Minimum Net Worth Policy Change
We all have to maintain a minimum net worth in our stores on a monthly basis. For some stores the minimum is $10,000 under the grandfather clause of the contract, while other stores have a minimum of $15,000 as per the Store Franchise Agreement. Many factors come into play when trying to keep our monthly net worth above the minimum, but a store’s financial performance during any given month is the most essential—a bad month or a bad audit can drag net worth below the equity level. An error by Accounting or even a pending credit not cleared before publication of monthly financials can also affect it negatively.
The agreement clearly states, “You agree to maintain at all times during the term of this agreement a Minimum Net worth of at least fifteen thousand dollars. If you operate more than one franchised store, you agree that we may transfer Net Worth in excess of the Minimum Net worth in one of your stores to another of your stores which has a net worth below the Minimum Net Worth, or directly to us if the other store’s franchise agreement is terminated or expires and there was an unpaid balance in the Open Account at the time of termination or expiration.”

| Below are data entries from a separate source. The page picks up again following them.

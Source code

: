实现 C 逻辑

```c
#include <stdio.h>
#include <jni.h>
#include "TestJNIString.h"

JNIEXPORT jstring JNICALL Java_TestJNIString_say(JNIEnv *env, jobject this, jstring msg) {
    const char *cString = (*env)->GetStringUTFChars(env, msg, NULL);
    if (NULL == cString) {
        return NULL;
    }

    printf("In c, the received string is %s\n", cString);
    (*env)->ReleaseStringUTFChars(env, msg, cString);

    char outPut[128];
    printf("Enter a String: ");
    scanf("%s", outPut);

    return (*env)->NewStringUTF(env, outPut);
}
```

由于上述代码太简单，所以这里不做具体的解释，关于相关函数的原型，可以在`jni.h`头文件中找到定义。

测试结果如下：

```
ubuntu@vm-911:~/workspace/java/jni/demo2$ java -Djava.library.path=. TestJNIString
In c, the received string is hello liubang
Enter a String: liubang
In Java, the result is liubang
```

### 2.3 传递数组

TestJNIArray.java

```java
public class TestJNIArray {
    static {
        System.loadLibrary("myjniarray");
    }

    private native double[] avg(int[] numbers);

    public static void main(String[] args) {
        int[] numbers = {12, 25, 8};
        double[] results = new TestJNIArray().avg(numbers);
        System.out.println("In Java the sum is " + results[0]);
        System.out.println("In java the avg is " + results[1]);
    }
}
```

Franchisees work very hard to fulfill the terms of the agreement, and we try our best to keep the performance of our stores profitable. However, sometimes our financial outcome may be negative due to unavoidable circumstances like slow months, which hits our bottom lines and makes our stores fall below equity. This is especially true in low volume stores, which have a difficult time maintaining financial gains. In these cases, the old policy allowed franchisees to deposit the required money to bring the store above the minimum equity level within five business days of the store’s monthly financials being published (although, in some instances an LON would be issued even if the money was deposited in time).

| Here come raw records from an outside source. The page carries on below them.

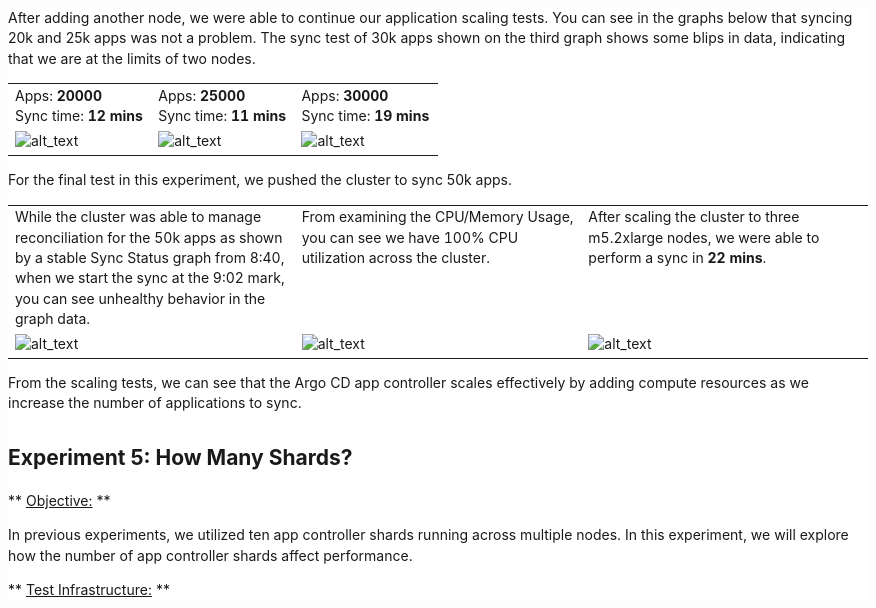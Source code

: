 After adding another node, we were able to continue our application scaling tests. You can see in the graphs below that syncing 20k and 25k apps was not a problem. The sync test of 30k apps shown on the third graph shows some blips in data, indicating that we are at the limits of two nodes.

<table>
  <tr>
   <td width="33%" valign="top">Apps: <strong>20000</strong><br/>Sync time: <strong>12 mins</strong></td>
   <td width="33%" valign="top">Apps: <strong>25000</strong><br/>Sync time: <strong>11 mins</strong></td>
   <td width="33%" valign="top">Apps: <strong>30000</strong><br/>Sync time: <strong>19 mins</strong></td>
  </tr>
  <tr>
   <td valign="top"><img src={require('./images/image18.png').default} width="220" alt="alt_text" title="image_tooltip"/></td>
   <td valign="top"><img src={require('./images/image17.png').default} width="220" alt="alt_text" title="image_tooltip"/></td>
   <td valign="top"><img src={require('./images/image21.png').default} width="220" alt="alt_text" title="image_tooltip"/></td>
  </tr>
</table>

For the final test in this experiment, we pushed the cluster to sync 50k apps.

<table>
  <tr>
   <td width="33%" valign="top">While the cluster was able to manage reconciliation for the 50k apps as shown by a stable Sync Status graph from 8:40, when we start the sync at the 9:02 mark, you can see unhealthy behavior in the graph data.</td>
   <td width="33%" valign="top">From examining the CPU/Memory Usage, you can see we have 100% CPU utilization across the cluster.</td>
   <td width="33%" valign="top">After scaling the cluster to three m5.2xlarge nodes, we were able to perform a sync in <strong>22 mins</strong>.</td>
  </tr>
  <tr>
   <td valign="top"><img src={require('./images/image15.png').default} width="220" alt="alt_text" title="image_tooltip"/></td>
   <td valign="top"><img src={require('./images/image11.png').default} width="220" alt="alt_text" title="image_tooltip"/></td>
   <td valign="top"><img src={require('./images/image12.png').default} width="220" alt="alt_text" title="image_tooltip"/></td>
  </tr>
</table>

From the scaling tests, we can see that the Argo CD app controller scales effectively by adding compute resources as we increase the number of applications to sync.

## Experiment 5: How Many Shards?

** <u>Objective:</u> **

In previous experiments, we utilized ten app controller shards running across multiple nodes. In this experiment, we will explore how the number of app controller shards affect performance.

** <u>Test Infrastructure:</u> **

SEI changed this policy a few months back, and now franchisees must deposit the required amount to stay above equity before the 15th of every month or make arrangements with SEI to pay the amount, the terms of which must be agreed upon by both parties. If a franchisee fails to pay the amount by the 15th of the month or does not make an arrangement, a notice of Material Breach is automatically generated and served, subject to the franchisee’s right to cure during three business days. It falls upon your Market Manager to serve that breach legally or hold onto it until you deposit the money. In some cases the breach notice is posted via e-mail through the store ISP, which of course is not legal.

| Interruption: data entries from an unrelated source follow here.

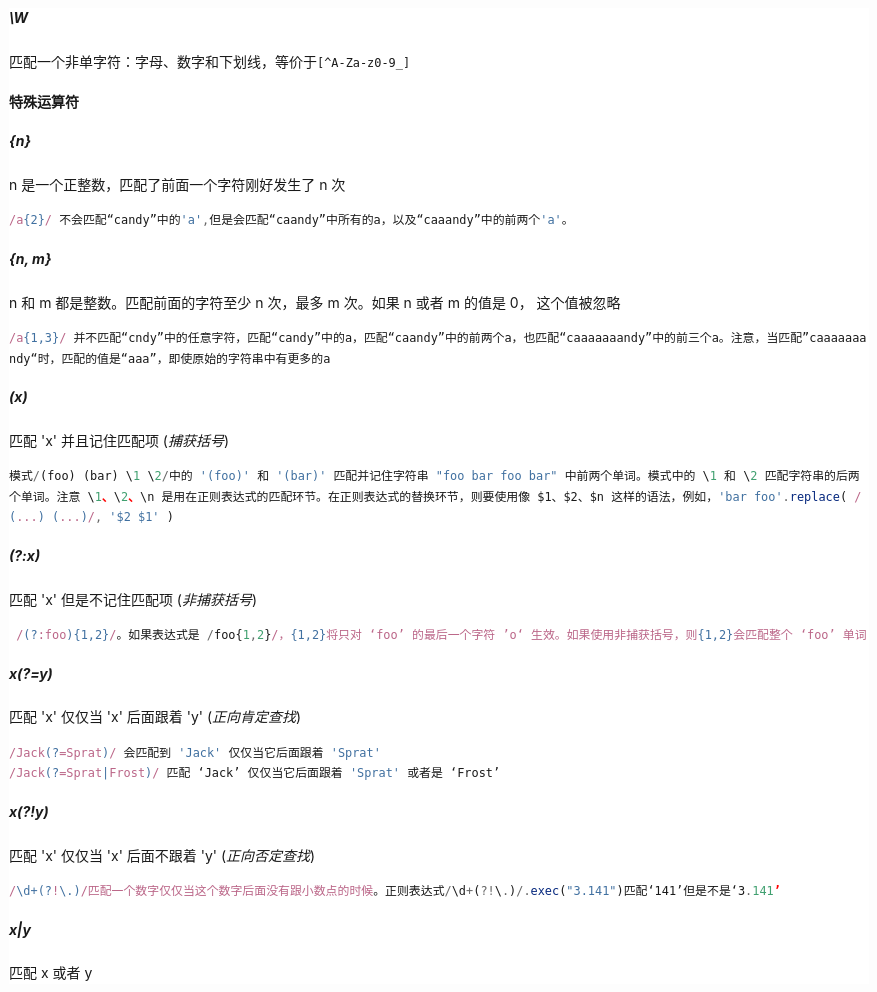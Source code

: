 ##### \W

匹配一个非单字符：字母、数字和下划线，等价于`[^A-Za-z0-9_]`

#### 特殊运算符

##### {n}

n 是一个正整数，匹配了前面一个字符刚好发生了 n 次

```javascript
/a{2}/ 不会匹配“candy”中的'a',但是会匹配“caandy”中所有的a，以及“caaandy”中的前两个'a'。
```

##### {n, m}

n 和 m 都是整数。匹配前面的字符至少 n 次，最多 m 次。如果 n 或者 m 的值是 0， 这个值被忽略

```javascript
/a{1,3}/ 并不匹配“cndy”中的任意字符，匹配“candy”中的a，匹配“caandy”中的前两个a，也匹配“caaaaaaandy”中的前三个a。注意，当匹配”caaaaaaandy“时，匹配的值是“aaa”，即使原始的字符串中有更多的a
```

##### (x)

匹配 'x' 并且记住匹配项 (_捕获括号_)

```javascript
模式/(foo) (bar) \1 \2/中的 '(foo)' 和 '(bar)' 匹配并记住字符串 "foo bar foo bar" 中前两个单词。模式中的 \1 和 \2 匹配字符串的后两个单词。注意 \1、\2、\n 是用在正则表达式的匹配环节。在正则表达式的替换环节，则要使用像 $1、$2、$n 这样的语法，例如，'bar foo'.replace( /(...) (...)/, '$2 $1' )
```

##### (?:x)

匹配 'x' 但是不记住匹配项 (_非捕获括号_)

```javascript
 /(?:foo){1,2}/。如果表达式是 /foo{1,2}/，{1,2}将只对 ‘foo’ 的最后一个字符 ’o‘ 生效。如果使用非捕获括号，则{1,2}会匹配整个 ‘foo’ 单词
```

##### x(?=y)

匹配 'x' 仅仅当 'x' 后面跟着 'y' (_正向肯定查找_)

```javascript
/Jack(?=Sprat)/ 会匹配到 'Jack' 仅仅当它后面跟着 'Sprat'
/Jack(?=Sprat|Frost)/ 匹配 ‘Jack’ 仅仅当它后面跟着 'Sprat' 或者是 ‘Frost’
```

##### x(?!y)

匹配 'x' 仅仅当 'x' 后面不跟着 'y' (_正向否定查找_)

```javascript
/\d+(?!\.)/匹配一个数字仅仅当这个数字后面没有跟小数点的时候。正则表达式/\d+(?!\.)/.exec("3.141")匹配‘141’但是不是‘3.141’
```

##### x|y

匹配 x 或者 y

In the part of the agreement titled Termination: Paragraph (8)—Curing Breaches: Multiple Defaults, the second paragraph states, “If you have been served with three (3) separate notices of any Material Breach within the two (2) years before a fourth (4th) Material Breach, we may terminate this agreement immediately upon notice to you of the fourth (4th) Material Breach in such two (2) year period without any opportunity to cure, whether or not such Material Breaches are of the same or different nature and whether or not such Material Breaches have been cured by you after notice by us. Following the fifth (5th) anniversary of our notice to you of any Material Breach, such Material Breach will not be used as a basis for termination under this paragraph 26(b), provided that such Material Breach has been cured.”
It has always been a challenge to run a twenty-four hour business, and today it is even more challenging given the soft economy and declining number of customers. All of this affects our business, and low volume stores are an easy prey to fall below equity. Please make sure that you always try your best to keep a cushion of a few thousand dollars in your Minimum Net Worth account. Check your monthly financials and try to deposit the money before the 15th or make the appropriate arrangements with the SEI team—in some cases a phone call to your Market Manager may save you a breach.
On the other hand, our franchisor is well aware of all the circumstances and hardships faced by 7-Eleven storeowners in this economy, so a phone call by the Business Consultant to remind a franchisee to deposit the money in time would be seen as a friendly gesture. It is not the right approach at all to issue a Material Breach and put it on a store’s record for falling below equity for a small amount of $100 or $200. A store’s history of paying equity on time should be kept in mind before the issuance of a Material Breach, as LONs and breaches are not the only solutions.